1
votes

It seems that the Hortonworks Hive Warehouse Connector up to v.1.0.0 doesn't support schema updates. I try to use

hive
  .createTable(tableName)
  .ifNotExists()
  .column(name, type)
  .create()

if table exist but with different schema and nothing happens. And then I try to write DataFrame with different schema.

dataFrame
  .write
  .format("com.hortonworks.spark.sql.hive.llap.HiveWarehouseConnector")
  .save()

and nothing happens too. I expect that an AnalysisException should be thrown as Spark does it.

1

1 Answers

0
votes

I find out that to create an HWC table a query is generated ...

CREATE TABLE IF NOT EXISTS schema.table  (SERIALKEY DECIMAL(38,10),SOME STRING,SOME_OTHER STRING,...) STORED AS ORC

it is executed only if the table is not exist and the schemes do not compare.
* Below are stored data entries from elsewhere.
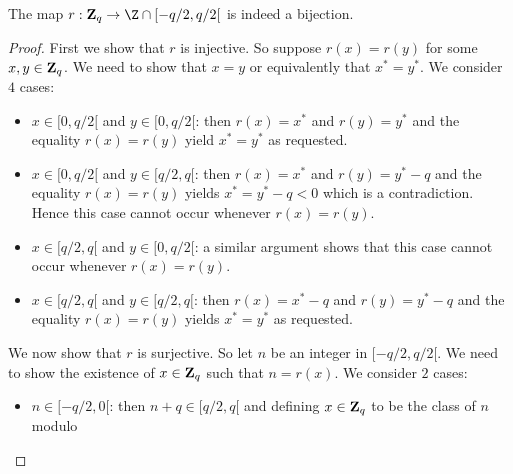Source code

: \documentclass{article}
\newcommand{\zq}{\mbox{${\bf Z}_{q}$}}
\begin{document}
\begin{prop}
The map $r:\zq\rightarrow\Z\cap[-q/2,q/2[$ is indeed a bijection.
\end{prop}
\begin{proof}
First we show that $r$ is injective. So suppose $r(x)=r(y)$ for some 
$x,y\in\zq$. We need to show that $x=y$ or equivalently that 
$x^{*}=y^{*}$. We consider $4$ cases:
  \begin{itemize}
    \item $x\in[0,q/2[$ and $y\in[0,q/2[$: then $r(x)=x^{*}$ and $r(y)=y^{*}$
      and the equality $r(x)=r(y)$ yield $x^{*}=y^{*}$ as requested.
    \item $x\in[0,q/2[$ and $y\in[q/2,q[$: then $r(x)=x^{*}$ and 
      $r(y)=y^{*}-q$ and the equality $r(x) = r(y)$ yields $x^{*}=y^{*}-q < 0$
      which is a contradiction. Hence this case cannot occur whenever 
      $r(x)=r(y)$.
    \item $x\in[q/2,q[$ and $y\in[0,q/2[$: a similar argument shows that this
      case cannot occur whenever $r(x)=r(y)$.
    \item $x\in[q/2,q[$ and $y\in[q/2,q[$: then $r(x)=x^{*}-q$ and 
      $r(y)=y^{*}-q$ and the equality $r(x)=r(y)$ yields $x^{*}=y^{*}$ as 
      requested.
  \end{itemize}
We now show that $r$ is surjective. So let $n$ be an integer in $[-q/2,q/2[$.
  We need to show the existence of $x\in\zq$ such that $n=r(x)$. We consider
  $2$ cases:
  \begin{itemize}
    \item $n\in[-q/2,0[$: then $n+q\in[q/2,q[$ and defining $x\in\zq$ to be
      the class of $n$ modulo
  \end{itemize}
 
\end{proof}
\end{document}
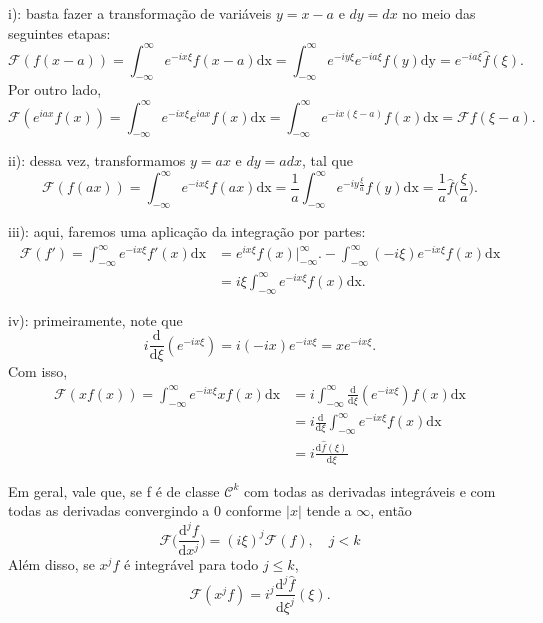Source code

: \documentclass[../pde_notes.tex]{subfiles}
\begin{document}
\begin{proof*}
	i): basta fazer a transformação de variáveis \(y = x-a\) e \(dy = dx\) no meio das seguintes etapas:
	\[
		\mathcal{F}(f(x-a)) = \int_{-\infty}^{\infty}e^{-ix\xi }f(x-a) \mathrm{dx} = \int_{-\infty}^{\infty}e^{-iy\xi }e^{-ia\xi }f(y) \mathrm{dy} = e^{-ia\xi }\hat{f}(\xi ).
	\]
	Por outro lado,
	\[
		\mathcal{F}(e^{iax}f(x)) = \int_{-\infty}^{\infty}e^{-ix\xi }e^{iax}f(x) \mathrm{dx} = \int_{-\infty}^{\infty}e^{-ix(\xi -a)}f(x) \mathrm{dx} = \mathcal{F}f(\xi -a).
	\]

	ii): dessa vez, transformamos \(y = ax\) e \(dy = adx\), tal que
	\[
		\mathcal{F}(f(ax)) = \int_{-\infty}^{\infty}e^{-ix\xi }f(ax) \mathrm{dx} = \frac{1}{a}\int_{-\infty}^{\infty}e^{-iy \frac{\xi }{a}}f(y) \mathrm{dx} = \frac{1}{a}\hat{f}\biggl(\frac{\xi }{a}\biggr).
	\]

	iii): aqui, faremos uma aplicação da integração por partes:
	\begin{align*}
		\mathcal{F}(f') = \int_{-\infty}^{\infty}e^{-ix\xi }f'(x) \mathrm{dx} & = e^{ix\xi }f(x)\biggl|_{-\infty}^{\infty}\biggr. - \int_{-\infty}^{\infty}(-i\xi )e^{-ix\xi }f(x) \mathrm{dx} \\
		                                                                      & = i\xi \int_{-\infty}^{\infty}e^{-ix\xi }f(x) \mathrm{dx}.
	\end{align*}

	iv): primeiramente, note que
	\[
		i \frac{\mathrm{d}}{\mathrm{d}\xi }(e^{-ix\xi }) = i(-ix)e^{-ix\xi }=xe^{-ix\xi }.
	\]
	Com isso,
	\begin{align*}
		\mathcal{F}(xf(x)) = \int_{-\infty}^{\infty}e^{-ix\xi }xf(x) \mathrm{dx} & = i \int_{-\infty}^{\infty}\frac{\mathrm{d}}{\mathrm{d}\xi }(e^{-ix\xi })f(x) \mathrm{dx} \\
		                                                                         & = i \frac{\mathrm{d}}{\mathrm{d}\xi }\int_{-\infty}^{\infty}e^{-ix\xi }f(x) \mathrm{dx}   \\
		                                                                         & = i \frac{\mathrm{d}\hat{f}(\xi )}{\mathrm{d}\xi }
	\end{align*}
\end{proof*}
Em geral, vale que, se f é de classe \(\mathcal{C}^{k}\) com todas as derivadas integráveis e com todas as derivadas convergindo a 0 conforme \(|x|\) tende a \(\infty\), então
\[
	\mathcal{F}\biggl(\frac{\mathrm{d}^{j}f}{\mathrm{d}x^{j}}\biggr)= (i\xi )^{j}\mathcal{F}(f),\quad j< k
\]
Além disso, se \(x^{j}f\) é integrável para todo \(j\leq k\),
\[
	\mathcal{F}(x^{j}f) = i^{j}\frac{\mathrm{d}^{j}\hat{f}}{\mathrm{d}\xi^{j}}(\xi ).
\]
\end{document}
Then a request is made to insert data ...

LOAD DATA INPATH '/tmp/20190222040853-6ab51b3c-a459-41df-9739-38bf5efb8da1' INTO TABLE schema.table

which based on the documentation ...

NO verification of data against the schema is performed by the load command.

As a result if the scheme changes the HWC makes it possible to record this data frame in the Hive storage where old table with different scheme keeps they data without any exception.